INPUT Start Marker
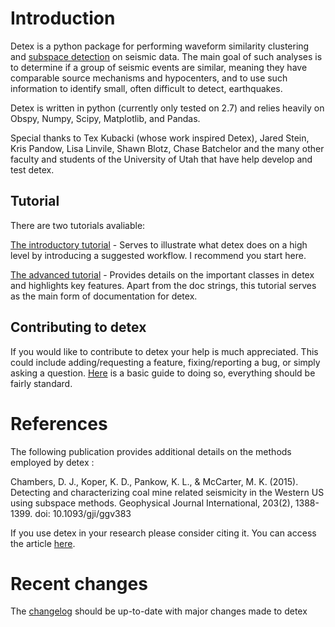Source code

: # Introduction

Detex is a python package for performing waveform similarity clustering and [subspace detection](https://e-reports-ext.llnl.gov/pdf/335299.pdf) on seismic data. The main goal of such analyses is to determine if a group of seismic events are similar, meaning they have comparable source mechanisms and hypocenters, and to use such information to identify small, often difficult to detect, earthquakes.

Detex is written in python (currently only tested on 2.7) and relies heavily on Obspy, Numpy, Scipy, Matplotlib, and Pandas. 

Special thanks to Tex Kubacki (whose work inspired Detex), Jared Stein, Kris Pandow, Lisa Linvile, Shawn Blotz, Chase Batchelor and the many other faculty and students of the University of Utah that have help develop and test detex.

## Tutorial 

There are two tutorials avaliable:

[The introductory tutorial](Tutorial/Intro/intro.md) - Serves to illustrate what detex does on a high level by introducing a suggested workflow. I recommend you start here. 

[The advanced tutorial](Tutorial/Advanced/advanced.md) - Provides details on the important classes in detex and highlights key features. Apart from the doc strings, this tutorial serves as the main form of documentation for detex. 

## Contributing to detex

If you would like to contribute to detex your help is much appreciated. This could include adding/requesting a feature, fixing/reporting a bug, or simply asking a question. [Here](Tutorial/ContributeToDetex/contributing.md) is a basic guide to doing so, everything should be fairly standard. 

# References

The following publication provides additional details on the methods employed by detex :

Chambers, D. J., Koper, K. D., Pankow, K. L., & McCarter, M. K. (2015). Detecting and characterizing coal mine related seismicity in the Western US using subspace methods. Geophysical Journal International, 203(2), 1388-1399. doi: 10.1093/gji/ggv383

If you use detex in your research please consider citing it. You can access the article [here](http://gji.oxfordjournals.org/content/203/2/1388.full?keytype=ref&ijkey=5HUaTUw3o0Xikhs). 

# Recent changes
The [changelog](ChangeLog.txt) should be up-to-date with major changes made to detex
INPUT End Marker
INPUT Start Marker
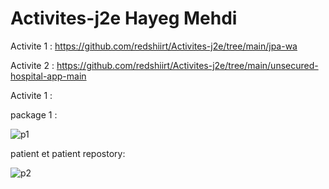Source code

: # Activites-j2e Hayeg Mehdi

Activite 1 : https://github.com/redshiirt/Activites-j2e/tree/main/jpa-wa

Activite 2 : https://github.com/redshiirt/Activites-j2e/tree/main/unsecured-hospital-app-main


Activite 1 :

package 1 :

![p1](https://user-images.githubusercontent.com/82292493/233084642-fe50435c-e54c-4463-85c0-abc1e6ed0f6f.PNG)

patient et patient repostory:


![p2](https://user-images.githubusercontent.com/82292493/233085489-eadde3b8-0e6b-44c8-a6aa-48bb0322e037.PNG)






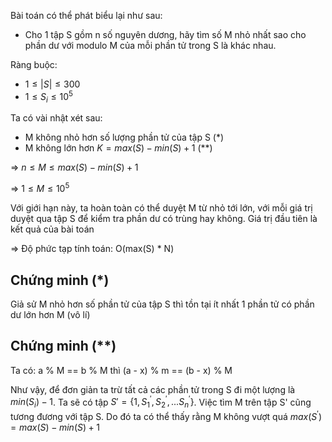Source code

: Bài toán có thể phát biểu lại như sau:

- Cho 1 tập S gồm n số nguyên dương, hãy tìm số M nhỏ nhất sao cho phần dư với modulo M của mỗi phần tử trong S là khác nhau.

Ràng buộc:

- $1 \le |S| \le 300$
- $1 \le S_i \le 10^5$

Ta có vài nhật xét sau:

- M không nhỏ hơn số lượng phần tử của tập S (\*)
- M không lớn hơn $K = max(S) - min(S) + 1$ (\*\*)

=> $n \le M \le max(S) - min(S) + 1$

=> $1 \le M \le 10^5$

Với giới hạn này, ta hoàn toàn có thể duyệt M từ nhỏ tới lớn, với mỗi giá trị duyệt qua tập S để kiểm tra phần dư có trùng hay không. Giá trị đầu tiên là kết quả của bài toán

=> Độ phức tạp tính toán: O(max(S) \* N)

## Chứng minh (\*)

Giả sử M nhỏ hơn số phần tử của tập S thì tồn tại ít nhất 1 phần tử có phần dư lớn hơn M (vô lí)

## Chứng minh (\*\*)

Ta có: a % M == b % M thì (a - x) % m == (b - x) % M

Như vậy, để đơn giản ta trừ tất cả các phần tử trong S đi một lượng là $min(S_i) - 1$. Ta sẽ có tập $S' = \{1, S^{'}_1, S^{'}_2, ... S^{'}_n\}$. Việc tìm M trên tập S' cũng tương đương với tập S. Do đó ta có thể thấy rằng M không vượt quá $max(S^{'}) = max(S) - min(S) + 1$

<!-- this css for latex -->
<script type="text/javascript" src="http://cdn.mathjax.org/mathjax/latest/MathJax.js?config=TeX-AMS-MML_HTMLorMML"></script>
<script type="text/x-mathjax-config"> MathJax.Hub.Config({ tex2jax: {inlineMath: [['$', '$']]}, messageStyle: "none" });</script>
INPUT End Marker
EXERCISE DETAILS
Reproduce verbatim only the segment of the listing bounded by the line containing "The following publication" and the line containing "The [changelog](ChangeLog.txt) should", with both boundary lines included.

RESPONSE FOR THIS EXERCISE
The following publication provides additional details on the methods employed by detex :

Chambers, D. J., Koper, K. D., Pankow, K. L., & McCarter, M. K. (2015). Detecting and characterizing coal mine related seismicity in the Western US using subspace methods. Geophysical Journal International, 203(2), 1388-1399. doi: 10.1093/gji/ggv383

If you use detex in your research please consider citing it. You can access the article [here](http://gji.oxfordjournals.org/content/203/2/1388.full?keytype=ref&ijkey=5HUaTUw3o0Xikhs). 

# Recent changes
The [changelog](ChangeLog.txt) should be up-to-date with major changes made to detex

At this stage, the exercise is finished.